- [Assignment]
Restate the data that follows exactly as it stands, beginning with the first line and ending with the line that contains "乗合タクシー問題に対しては，".
════════
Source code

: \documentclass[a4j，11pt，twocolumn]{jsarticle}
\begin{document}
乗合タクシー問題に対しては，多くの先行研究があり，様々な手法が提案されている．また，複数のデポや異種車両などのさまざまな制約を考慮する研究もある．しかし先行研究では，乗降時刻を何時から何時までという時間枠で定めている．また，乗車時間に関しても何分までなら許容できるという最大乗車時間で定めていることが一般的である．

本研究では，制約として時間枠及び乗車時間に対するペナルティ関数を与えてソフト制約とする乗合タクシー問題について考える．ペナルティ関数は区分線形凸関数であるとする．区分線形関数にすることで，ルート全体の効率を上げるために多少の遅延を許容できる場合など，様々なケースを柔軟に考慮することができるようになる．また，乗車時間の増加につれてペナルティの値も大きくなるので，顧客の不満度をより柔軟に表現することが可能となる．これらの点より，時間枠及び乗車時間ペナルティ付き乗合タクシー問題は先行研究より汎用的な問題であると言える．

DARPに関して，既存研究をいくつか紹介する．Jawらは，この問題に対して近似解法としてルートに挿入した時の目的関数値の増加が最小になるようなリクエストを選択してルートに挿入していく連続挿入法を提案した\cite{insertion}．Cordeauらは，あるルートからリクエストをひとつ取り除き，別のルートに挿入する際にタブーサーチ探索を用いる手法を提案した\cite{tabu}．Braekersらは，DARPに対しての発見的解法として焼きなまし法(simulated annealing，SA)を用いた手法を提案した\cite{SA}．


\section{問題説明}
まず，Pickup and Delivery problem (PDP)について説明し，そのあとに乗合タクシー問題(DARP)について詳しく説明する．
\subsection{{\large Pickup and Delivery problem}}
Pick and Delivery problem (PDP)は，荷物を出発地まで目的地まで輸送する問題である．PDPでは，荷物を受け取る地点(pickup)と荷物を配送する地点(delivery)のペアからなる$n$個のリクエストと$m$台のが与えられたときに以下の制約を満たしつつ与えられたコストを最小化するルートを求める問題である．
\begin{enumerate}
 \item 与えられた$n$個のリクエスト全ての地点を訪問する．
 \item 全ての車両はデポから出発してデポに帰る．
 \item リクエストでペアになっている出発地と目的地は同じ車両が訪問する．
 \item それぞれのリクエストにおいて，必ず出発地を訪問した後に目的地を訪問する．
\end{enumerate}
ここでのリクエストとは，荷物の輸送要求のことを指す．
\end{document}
════════
- [Exercise response]
Source code

: \documentclass[a4j，11pt，twocolumn]{jsarticle}
\begin{document}
乗合タクシー問題に対しては，多くの先行研究があり，様々な手法が提案されている．また，複数のデポや異種車両などのさまざまな制約を考慮する研究もある．しかし先行研究では，乗降時刻を何時から何時までという時間枠で定めている．また，乗車時間に関しても何分までなら許容できるという最大乗車時間で定めていることが一般的である．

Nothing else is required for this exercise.